4.Harita Üzerinde Yolculuk: Türkiye ve Yunanistan haritalarını bul ve incele. Gezinin
geçtiği şehirleri (İzmir, Çanakkale, Dedeağaç, Kavala, Selanik, Manastır, Ohrid, Sakız Adası)
haritada bulabilir misin? Bu şehirleri birleştiren bir çizgi çizebilir misin?

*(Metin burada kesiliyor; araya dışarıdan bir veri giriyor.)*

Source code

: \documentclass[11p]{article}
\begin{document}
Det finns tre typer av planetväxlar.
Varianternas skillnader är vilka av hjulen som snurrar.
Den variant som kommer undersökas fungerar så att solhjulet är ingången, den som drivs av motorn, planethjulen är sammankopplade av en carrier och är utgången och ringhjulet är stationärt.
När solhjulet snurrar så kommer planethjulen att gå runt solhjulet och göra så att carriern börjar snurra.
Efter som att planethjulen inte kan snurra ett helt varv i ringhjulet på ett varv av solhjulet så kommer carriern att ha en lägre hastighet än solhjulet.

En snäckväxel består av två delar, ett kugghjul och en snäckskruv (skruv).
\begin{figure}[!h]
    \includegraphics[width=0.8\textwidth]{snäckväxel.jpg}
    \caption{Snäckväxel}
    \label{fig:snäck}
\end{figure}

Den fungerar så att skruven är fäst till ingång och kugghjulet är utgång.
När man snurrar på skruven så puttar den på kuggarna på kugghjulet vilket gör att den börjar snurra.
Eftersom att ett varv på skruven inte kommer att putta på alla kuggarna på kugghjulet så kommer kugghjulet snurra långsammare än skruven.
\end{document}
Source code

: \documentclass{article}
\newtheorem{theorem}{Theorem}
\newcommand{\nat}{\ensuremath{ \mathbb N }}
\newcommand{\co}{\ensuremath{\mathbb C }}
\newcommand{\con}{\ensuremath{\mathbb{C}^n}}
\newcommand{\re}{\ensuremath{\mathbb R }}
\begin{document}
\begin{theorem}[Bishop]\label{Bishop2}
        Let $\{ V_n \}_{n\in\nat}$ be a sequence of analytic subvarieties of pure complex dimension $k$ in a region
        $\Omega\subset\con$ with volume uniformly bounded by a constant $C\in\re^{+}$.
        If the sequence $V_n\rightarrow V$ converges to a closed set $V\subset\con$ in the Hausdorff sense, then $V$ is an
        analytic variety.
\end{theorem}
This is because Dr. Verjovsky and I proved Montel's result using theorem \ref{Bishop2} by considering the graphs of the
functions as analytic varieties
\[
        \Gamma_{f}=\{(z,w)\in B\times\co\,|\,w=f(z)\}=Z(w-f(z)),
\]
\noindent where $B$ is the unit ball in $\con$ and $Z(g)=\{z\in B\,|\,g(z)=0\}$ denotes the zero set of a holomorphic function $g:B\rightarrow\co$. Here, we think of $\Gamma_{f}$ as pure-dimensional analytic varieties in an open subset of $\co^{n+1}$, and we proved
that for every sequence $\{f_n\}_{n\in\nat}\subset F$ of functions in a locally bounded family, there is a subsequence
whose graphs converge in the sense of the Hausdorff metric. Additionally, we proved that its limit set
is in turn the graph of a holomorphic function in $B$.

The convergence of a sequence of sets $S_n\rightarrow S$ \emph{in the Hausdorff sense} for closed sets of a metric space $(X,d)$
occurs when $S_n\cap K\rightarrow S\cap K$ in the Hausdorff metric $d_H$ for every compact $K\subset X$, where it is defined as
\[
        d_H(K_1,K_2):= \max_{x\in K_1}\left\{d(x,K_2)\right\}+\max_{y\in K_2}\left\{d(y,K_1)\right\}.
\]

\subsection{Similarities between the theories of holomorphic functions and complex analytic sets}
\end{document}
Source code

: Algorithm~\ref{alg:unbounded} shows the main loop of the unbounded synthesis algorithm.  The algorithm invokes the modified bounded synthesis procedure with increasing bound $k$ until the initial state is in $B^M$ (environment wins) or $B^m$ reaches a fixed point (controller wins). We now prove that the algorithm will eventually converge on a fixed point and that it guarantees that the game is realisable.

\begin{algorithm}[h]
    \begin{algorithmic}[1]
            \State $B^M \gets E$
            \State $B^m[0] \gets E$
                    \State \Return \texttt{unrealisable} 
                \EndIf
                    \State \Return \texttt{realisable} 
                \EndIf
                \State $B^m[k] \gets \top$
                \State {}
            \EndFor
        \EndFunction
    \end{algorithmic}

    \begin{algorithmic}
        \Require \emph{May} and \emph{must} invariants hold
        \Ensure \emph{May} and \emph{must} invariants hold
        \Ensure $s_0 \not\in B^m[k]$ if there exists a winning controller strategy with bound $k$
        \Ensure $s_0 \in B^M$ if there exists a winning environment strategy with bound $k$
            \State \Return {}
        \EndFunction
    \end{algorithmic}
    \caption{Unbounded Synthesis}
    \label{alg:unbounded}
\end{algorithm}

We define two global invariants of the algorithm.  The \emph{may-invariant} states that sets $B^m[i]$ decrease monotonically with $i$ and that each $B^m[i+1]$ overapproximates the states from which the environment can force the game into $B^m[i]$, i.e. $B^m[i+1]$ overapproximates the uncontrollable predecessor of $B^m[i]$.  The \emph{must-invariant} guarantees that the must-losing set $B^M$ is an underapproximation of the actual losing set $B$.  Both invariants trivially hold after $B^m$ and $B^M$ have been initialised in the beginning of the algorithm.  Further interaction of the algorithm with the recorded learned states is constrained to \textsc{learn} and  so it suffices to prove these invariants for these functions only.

Çok merak ettim oraları. Bir de etkinliklerde Seyahat Günlüğü ile Fotoğraf Albümünden bahsedilmiş ya ben ikisini birleştirmeyi düşündüm. Böylece gidip gezdiğim yerleri hiç unutmam.
Biz de Esra ile birlikte geziyoruz, ne güzel. anne kız dayanışması da çok hoş. emeğine sağlık Esracım.